El fiscal general del Estado, Carlos Granados, al recibir la comunicación del Gobierno, llamó a Fernando Almansa, entonces jefe de la Casa del Rey, quien le dijo —según me contó— que carecían de cualquier información de que yo, directa o indirectamente, hubiera efectuado cualquier tipo de amenaza al Rey. Mucho menos chantaje. El fiscal general no tuvo más remedio que aceptar esa versión. Obviamente, quería que Almansa declarara como testigo en las diligencias que se abrieron con esa finalidad, pero Fernando se negó, o, en cualquier caso, lo que relataría si tenía que acudir a declarar formalmente sería lo mismo que comunicaba al fiscal general del Estado telefónicamente. Importante el gesto de Almansa.
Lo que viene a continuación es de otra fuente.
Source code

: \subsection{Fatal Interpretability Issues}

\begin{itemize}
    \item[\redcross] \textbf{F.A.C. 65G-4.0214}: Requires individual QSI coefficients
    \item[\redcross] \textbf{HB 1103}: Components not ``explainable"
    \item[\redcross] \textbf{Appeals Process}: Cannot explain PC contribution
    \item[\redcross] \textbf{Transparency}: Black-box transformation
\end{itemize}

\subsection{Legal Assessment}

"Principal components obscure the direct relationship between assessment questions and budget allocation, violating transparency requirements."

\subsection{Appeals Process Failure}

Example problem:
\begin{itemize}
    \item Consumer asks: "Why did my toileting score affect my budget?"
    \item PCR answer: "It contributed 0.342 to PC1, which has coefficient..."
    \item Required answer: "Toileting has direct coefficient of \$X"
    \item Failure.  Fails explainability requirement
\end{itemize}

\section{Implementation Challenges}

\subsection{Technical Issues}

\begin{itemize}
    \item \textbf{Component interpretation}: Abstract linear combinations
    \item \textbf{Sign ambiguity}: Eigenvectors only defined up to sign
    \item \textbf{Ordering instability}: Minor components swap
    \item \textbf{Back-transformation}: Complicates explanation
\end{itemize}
Hay que situarse en el contexto de una llamada ni más ni menos que del fiscal general del Estado y de un asunto ni más ni menos que de chantaje al Rey. Resistir no es tan fácil, porque en ocasiones la verdad te trae problemas. Pero Fernando aguantó. Y no solo eso.

Belloch, entonces ministro de Justicia e Interior y un hombre del que será necesario hablar, llamó a Almansa por teléfono para decirle que por qué se empeñaba en obstaculizar la investigación del fiscal general sobre mí, a lo que Fernando contestó que no ponía ninguna traba, sino que, simplemente, no estaba dispuesto a declarar algo distinto a la verdad. El ministro le insistió en que era imprescindible meter en la cárcel a Mario Conde por chantaje al Rey.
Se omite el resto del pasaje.